Output exactly the lines spanning from the line containing "If you don't" to the last line of the entries, inclusive.
(SUPPLIED MATERIAL)
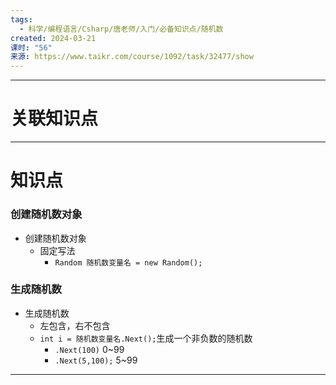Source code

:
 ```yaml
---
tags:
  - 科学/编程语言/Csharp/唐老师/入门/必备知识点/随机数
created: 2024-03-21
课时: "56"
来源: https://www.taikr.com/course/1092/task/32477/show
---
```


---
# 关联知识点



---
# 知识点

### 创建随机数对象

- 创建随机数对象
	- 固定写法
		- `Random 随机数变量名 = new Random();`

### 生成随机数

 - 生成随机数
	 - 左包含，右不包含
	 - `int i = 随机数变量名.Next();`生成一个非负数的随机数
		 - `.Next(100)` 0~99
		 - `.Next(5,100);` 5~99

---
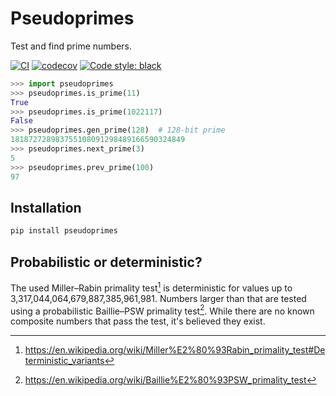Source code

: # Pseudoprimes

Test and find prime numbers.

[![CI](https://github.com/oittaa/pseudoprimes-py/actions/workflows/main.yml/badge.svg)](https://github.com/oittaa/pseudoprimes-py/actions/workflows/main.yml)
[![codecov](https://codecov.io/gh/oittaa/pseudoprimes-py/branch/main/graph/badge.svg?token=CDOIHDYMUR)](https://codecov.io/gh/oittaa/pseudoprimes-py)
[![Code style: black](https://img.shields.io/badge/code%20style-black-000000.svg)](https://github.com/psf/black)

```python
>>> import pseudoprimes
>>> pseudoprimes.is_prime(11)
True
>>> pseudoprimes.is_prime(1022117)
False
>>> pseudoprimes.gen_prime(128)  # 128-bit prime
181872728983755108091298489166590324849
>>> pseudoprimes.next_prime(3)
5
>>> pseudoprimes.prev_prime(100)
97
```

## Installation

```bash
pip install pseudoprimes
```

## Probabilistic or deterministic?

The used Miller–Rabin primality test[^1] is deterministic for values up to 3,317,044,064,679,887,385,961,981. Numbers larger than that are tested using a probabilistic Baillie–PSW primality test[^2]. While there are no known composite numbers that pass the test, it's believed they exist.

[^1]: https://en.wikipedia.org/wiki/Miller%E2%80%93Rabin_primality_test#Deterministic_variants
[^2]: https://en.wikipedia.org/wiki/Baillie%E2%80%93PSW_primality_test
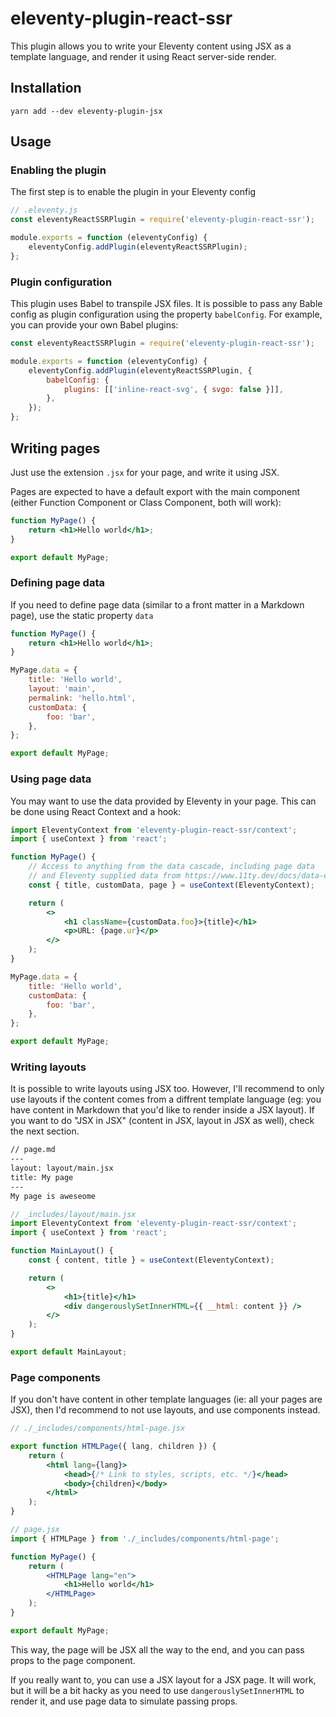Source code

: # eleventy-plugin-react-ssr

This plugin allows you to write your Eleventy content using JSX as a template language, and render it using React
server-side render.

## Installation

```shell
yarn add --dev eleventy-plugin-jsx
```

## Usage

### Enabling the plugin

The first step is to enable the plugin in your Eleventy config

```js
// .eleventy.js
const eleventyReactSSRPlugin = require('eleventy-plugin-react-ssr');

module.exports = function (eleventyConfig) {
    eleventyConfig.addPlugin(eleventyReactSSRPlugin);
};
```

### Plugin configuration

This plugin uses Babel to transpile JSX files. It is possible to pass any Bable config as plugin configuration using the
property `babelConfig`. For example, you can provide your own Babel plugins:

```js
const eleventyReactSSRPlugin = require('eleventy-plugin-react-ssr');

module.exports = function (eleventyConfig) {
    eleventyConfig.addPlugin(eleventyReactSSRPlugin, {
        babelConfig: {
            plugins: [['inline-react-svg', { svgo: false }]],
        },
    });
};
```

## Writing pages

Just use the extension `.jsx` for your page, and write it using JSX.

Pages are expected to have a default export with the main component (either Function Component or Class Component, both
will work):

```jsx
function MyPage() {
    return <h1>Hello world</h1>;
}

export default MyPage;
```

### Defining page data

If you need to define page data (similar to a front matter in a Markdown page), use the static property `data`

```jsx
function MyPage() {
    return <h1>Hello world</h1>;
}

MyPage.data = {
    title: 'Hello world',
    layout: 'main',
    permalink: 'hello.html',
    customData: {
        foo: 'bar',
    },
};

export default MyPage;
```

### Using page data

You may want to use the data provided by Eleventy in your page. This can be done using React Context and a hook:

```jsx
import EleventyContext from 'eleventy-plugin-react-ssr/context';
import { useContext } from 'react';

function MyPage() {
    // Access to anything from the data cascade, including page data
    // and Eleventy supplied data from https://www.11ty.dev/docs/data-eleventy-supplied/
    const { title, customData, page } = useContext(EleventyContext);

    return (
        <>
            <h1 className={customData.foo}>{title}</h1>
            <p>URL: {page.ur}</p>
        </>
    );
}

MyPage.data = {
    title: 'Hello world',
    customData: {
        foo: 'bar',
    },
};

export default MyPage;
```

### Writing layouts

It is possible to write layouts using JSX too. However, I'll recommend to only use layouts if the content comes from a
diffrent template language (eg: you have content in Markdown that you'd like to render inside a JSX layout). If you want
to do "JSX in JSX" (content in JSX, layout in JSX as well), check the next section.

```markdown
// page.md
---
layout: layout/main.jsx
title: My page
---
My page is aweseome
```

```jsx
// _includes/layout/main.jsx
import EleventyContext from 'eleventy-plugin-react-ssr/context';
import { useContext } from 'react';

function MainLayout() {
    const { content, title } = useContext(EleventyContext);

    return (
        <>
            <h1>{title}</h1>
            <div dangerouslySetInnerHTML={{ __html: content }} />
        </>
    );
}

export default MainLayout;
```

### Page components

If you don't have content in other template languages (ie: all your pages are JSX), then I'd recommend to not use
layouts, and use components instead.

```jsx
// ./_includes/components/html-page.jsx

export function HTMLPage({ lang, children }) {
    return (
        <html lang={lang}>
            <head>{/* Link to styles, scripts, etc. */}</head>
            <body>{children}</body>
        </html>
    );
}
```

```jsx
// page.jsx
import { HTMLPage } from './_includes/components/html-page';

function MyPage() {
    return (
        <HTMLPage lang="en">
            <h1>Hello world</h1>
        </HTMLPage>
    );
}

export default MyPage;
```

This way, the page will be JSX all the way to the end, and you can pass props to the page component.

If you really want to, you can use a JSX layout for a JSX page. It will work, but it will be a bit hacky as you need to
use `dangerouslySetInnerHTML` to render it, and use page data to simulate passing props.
(End SUPPLIED MATERIAL)
◆ **ANSWER TO THIS PROBLEM**
If you don't have content in other template languages (ie: all your pages are JSX), then I'd recommend to not use
layouts, and use components instead.

```jsx
// ./_includes/components/html-page.jsx

export function HTMLPage({ lang, children }) {
    return (
        <html lang={lang}>
            <head>{/* Link to styles, scripts, etc. */}</head>
            <body>{children}</body>
        </html>
    );
}
```

```jsx
// page.jsx
import { HTMLPage } from './_includes/components/html-page';

function MyPage() {
    return (
        <HTMLPage lang="en">
            <h1>Hello world</h1>
        </HTMLPage>
    );
}

export default MyPage;
```

This way, the page will be JSX all the way to the end, and you can pass props to the page component.

If you really want to, you can use a JSX layout for a JSX page. It will work, but it will be a bit hacky as you need to
use `dangerouslySetInnerHTML` to render it, and use page data to simulate passing props.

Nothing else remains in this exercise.